Apparently, you can go home again.

It was 18 months ago when Stony Brook star junior Elijah Olaniyi decided he didn’t want to stay home. After leading the Seawolves in scoring, he craved better competition, a bigger stage and a brighter spotlight for his senior season. He transferred to Miami, expecting to sit for a year per NCAA rules before suiting up for the 2021-22 season.

When the NCAA changed the rules and the Hurricanes suffered injuries, Olaniyi found himself in Miami’s starting lineup. And by most accounts, he had a fine season, averaging 10.5 points and 5.1 rebounds in 32 minutes.

But when the NCAA granted athletes an extra year because of the COVID-19 pandemic, Olaniyi did not sign up for another year in the ACC.

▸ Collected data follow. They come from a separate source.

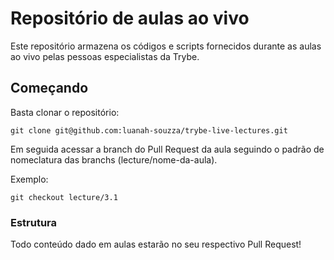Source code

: # Repositório de aulas ao vivo 

Este repositório armazena os códigos e scripts fornecidos durante as aulas ao vivo pelas pessoas especialistas da Trybe.


## Começando

Basta clonar o repositório:

```
git clone git@github.com:luanah-souzza/trybe-live-lectures.git
```

Em seguida acessar a branch do Pull Request da aula seguindo o padrão de nomeclatura das branchs (lecture/nome-da-aula).

Exemplo:

```
git checkout lecture/3.1
```

### Estrutura

Todo conteúdo dado em aulas estarão no seu respectivo Pull Request!
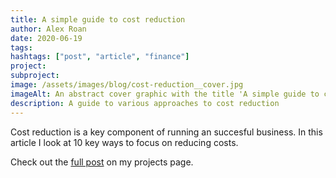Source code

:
 ```yaml
---
title: A simple guide to cost reduction
author: Alex Roan
date: 2020-06-19
tags: 
hashtags: ["post", "article", "finance"]
project: 
subproject:
image: /assets/images/blog/cost-reduction__cover.jpg
imageAlt: An abstract cover graphic with the title 'A simple guide to cost reduction'
description: A guide to various approaches to cost reduction
---
```


Cost reduction is a key component of running an succesful business. In this article I look at 10 key ways to focus on reducing costs.

Check out the [full post](/projects/cost-reduction/) on my projects page.

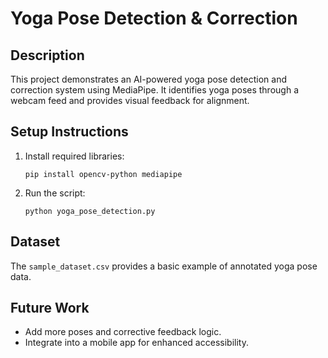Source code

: 
# Yoga Pose Detection & Correction

## Description
This project demonstrates an AI-powered yoga pose detection and correction system using MediaPipe. 
It identifies yoga poses through a webcam feed and provides visual feedback for alignment.

## Setup Instructions
1. Install required libraries:
   ```
   pip install opencv-python mediapipe
   ```
2. Run the script:
   ```
   python yoga_pose_detection.py
   ```

## Dataset
The `sample_dataset.csv` provides a basic example of annotated yoga pose data.

## Future Work
- Add more poses and corrective feedback logic.
- Integrate into a mobile app for enhanced accessibility.


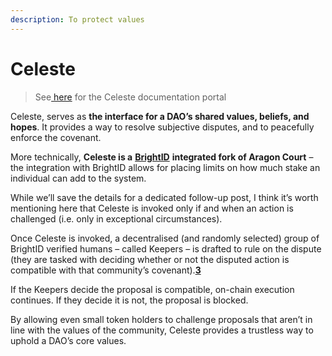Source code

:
 ```yaml
---
description: To protect values
---
```


# Celeste

> See[ here](https://1hive.gitbook.io/celeste/) for the Celeste documentation portal

  
Celeste, serves as **the interface for a DAO’s shared values, beliefs, and hopes**. It provides a way to resolve subjective disputes, and to peacefully enforce the covenant.

More technically, **Celeste is a** [**BrightID**](https://www.brightid.org/) **integrated fork of Aragon Court** – the integration with BrightID allows for placing limits on how much stake an individual can add to the system.

While we’ll save the details for a dedicated follow-up post, I think it’s worth mentioning here that Celeste is invoked only if and when an action is challenged \(i.e. only in exceptional circumstances\).

Once Celeste is invoked, a decentralised \(and randomly selected\) group of BrightID verified humans – called Keepers – is drafted to rule on the dispute \(they are tasked with deciding whether or not the disputed action is compatible with that community’s covenant\).[**3**](garden-framework.md#notes)

If the Keepers decide the proposal is compatible, on-chain execution continues. If they decide it is not, the proposal is blocked.

By allowing even small token holders to challenge proposals that aren’t in line with the values of the community, Celeste provides a trustless way to uphold a DAO’s core values.

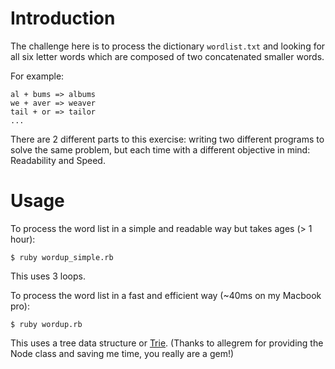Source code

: # Introduction

The challenge here is to process the dictionary `wordlist.txt` and looking for all six letter words which are composed of two concatenated smaller words.

For example:
```
al + bums => albums
we + aver => weaver
tail + or => tailor
...
```

There are 2 different parts to this exercise: writing two different programs to solve the same problem, but each time with a different objective in mind: Readability and Speed.

# Usage

To process the word list in a simple and readable way but takes ages (> 1 hour):
```
$ ruby wordup_simple.rb
```
This uses 3 loops.

To process the word list in a fast and efficient way (~40ms on my Macbook pro):
```
$ ruby wordup.rb
```
This uses a tree data structure or [Trie](https://en.wikipedia.org/wiki/Trie). (Thanks to allegrem for providing the Node class and saving me time, you really are a gem!)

He transferred back to Stony Brook.

"I went to Miami and the season I played there looked good, but it wasn’t really what I went there to do," Olaniyi said. "Given another year, I thought I would come back and complete the unfinished business. I knew I’d play right away and there would be a chance to go out a champion."

Olaniyi envisioned sitting for one season and then becoming a central scorer the following year. The NCAA rule change making transfers immediately eligible opened the door for him to play last season, and Hurricanes injuries necessitated it.

"They needed me to be the team’s jackknife and do a lot of things," Olaniyi said. "The coach had to play me because it was in the best interests of the team. I went to the ACC to sort of showcase what I can do. But I come back confident, having affirmed that I can play on that level. Now I want that to rub off on my teammates."

Now a grad student playing a fifth season, Olaniyi enjoys being back in familiar surroundings. Still he concedes "I am a little nervous and need to play that first game to get comfortable."

"I’ve done just about everything here except win a championship," he added, "and I didn’t come back here for us to have an average season."

The 6-5 shooting guard is part of a major influx of talented guards that has transformed the Seawolves. Stony Brook — 9-14 overall and 7-9 in the America East last season — will play an all-new up-tempo style and unleash an array of speedy players who can score from all over the floor.

The Seawolves were tabbed as the conference favorite in a preseason poll of America East coaches, and SBU coach Geno Ford said, "Obviously, to see the talent we’ve added, we feel we should have a shot to win a championship."

Joining Olaniyi in the new wave of Seawolves guards are cat-quick FDU transfer Jahlil Jenkins and athletic St. Bonaventure transfer Anthony Roberts.

Jenkins averaged 16.8 points and 3.2 assists at FDU last season and Ford called him "the most dynamic guard I’ve been around in 25 years in the game." Roberts was a standout at Kent State before becoming a Bonnie but played in only three games last season.

They will mix with point guard Juan Felix Rodriguez, who led the Seawolves with a 13.3-point average, and wing Frankie Policelli, who averaged 10.7 points, to make an army of players who can get their own shot.

SBU is likely to start 6-9 Jaden Sayles at center, but the 6-5 Policelli could slide down to that spot for a five-guard look.

"The key is that all of them are wired to get their own shot, but we are going to need them at times to do other things like pass, facilitate, rebound and defend," Ford said. "Those things and getting used to playing together may take some time, but what will come out on the other side is a very exciting team to see on the floor."